Highmark Moves toward Parity and Integrated Care

Highmark Moves toward Parity and Integrated Care

A recent edition of the Pittsburgh Post-Gazette focused on the planning efforts by Highmark Insurance to assure health care parity and the economic and health care value of integrated health care.

The Post-Gazette article notes that “behavioral health care is still provided under a “separate and unequal” system, eight years after enactment of a federal law that meant to curb such disparity,” noted Patrick Kennedy in a meeting with a group of Pittsburgh-area health insurance caseworkers. “But that may start to change by fall when employer compliance monitoring is expected to begin for the Mental Health Parity and Addiction Equity Act,” the 49-year-old former Rhode Island congressman told about 20 case managers at Highmark Health. Mr. Kennedy was upbeat, saying a renaissance was at hand as employers and insurers learn about the cost-saving value of behavioral health coverage. “The business model isn’t there yet. This is going to take time,” he said. “Let’s find the value so it makes sense for insurance companies.”

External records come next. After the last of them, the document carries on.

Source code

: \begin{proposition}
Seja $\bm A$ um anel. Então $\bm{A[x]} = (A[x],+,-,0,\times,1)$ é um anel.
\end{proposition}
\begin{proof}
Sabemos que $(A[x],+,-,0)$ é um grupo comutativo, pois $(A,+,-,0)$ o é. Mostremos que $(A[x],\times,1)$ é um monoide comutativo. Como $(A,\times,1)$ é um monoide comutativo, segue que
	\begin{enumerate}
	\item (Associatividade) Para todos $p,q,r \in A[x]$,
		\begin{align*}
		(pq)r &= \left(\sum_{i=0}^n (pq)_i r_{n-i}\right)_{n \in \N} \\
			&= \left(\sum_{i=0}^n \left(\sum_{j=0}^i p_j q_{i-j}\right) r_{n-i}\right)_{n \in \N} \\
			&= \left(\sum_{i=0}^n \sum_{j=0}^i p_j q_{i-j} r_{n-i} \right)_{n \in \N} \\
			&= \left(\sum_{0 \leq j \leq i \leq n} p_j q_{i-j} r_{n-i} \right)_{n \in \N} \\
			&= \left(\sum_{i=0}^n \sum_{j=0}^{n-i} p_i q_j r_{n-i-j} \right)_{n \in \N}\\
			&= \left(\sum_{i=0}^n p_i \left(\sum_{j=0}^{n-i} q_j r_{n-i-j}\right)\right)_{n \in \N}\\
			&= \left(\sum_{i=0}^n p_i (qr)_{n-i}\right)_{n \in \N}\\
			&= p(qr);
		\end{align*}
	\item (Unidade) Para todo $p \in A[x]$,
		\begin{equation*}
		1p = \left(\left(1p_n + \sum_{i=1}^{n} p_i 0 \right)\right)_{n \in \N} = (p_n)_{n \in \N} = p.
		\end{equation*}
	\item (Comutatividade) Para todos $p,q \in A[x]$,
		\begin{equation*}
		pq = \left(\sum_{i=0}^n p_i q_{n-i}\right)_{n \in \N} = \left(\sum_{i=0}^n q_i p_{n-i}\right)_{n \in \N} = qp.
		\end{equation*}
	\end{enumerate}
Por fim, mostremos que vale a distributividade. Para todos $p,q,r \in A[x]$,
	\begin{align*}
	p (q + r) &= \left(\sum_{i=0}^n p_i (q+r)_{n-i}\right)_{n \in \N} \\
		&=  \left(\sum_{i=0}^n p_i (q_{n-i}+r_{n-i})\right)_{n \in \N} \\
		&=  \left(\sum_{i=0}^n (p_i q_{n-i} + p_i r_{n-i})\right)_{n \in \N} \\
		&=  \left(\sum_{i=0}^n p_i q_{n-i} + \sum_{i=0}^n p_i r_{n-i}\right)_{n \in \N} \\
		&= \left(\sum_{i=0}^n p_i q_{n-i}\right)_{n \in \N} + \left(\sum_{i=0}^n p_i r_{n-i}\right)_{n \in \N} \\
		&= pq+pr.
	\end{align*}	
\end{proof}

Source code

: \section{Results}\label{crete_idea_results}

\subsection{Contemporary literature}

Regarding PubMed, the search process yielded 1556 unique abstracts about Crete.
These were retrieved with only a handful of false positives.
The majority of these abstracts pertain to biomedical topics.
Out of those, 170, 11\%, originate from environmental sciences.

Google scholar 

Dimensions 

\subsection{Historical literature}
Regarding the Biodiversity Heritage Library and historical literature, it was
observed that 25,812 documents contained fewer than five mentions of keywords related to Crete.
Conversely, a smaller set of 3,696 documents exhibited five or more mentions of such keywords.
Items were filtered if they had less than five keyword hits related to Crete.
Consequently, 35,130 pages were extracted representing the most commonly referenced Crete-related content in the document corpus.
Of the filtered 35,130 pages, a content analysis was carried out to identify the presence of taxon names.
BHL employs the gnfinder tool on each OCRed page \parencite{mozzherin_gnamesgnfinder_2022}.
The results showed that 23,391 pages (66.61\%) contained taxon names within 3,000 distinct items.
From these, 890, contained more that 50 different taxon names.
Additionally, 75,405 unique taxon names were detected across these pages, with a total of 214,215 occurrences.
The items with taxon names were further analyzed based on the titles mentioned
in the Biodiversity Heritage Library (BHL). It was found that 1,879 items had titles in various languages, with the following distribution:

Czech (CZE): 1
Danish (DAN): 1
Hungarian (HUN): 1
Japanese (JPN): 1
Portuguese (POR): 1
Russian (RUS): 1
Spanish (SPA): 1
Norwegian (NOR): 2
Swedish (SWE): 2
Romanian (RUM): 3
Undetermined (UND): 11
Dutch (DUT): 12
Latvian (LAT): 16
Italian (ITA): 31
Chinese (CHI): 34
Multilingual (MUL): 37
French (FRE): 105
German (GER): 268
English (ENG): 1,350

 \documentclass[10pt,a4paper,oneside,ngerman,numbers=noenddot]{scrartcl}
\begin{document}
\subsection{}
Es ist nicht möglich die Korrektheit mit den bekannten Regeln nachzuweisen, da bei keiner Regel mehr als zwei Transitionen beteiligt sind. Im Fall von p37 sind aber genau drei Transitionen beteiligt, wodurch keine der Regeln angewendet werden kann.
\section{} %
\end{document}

In a related effort, the Pennsylvania Parity Coalition will be meeting this week with the Pennsylvania Insurance Department, to discuss the implementation and monitoring of commercial insurance plans as part of the federal parity requirements in the move toward integrated health care. RCPA, along with leading provider and consumer advocacy groups and representatives of ParityTrack, supported by the Kennedy Forum, make up the core leadership of the Pennsylvania Parity Coalition.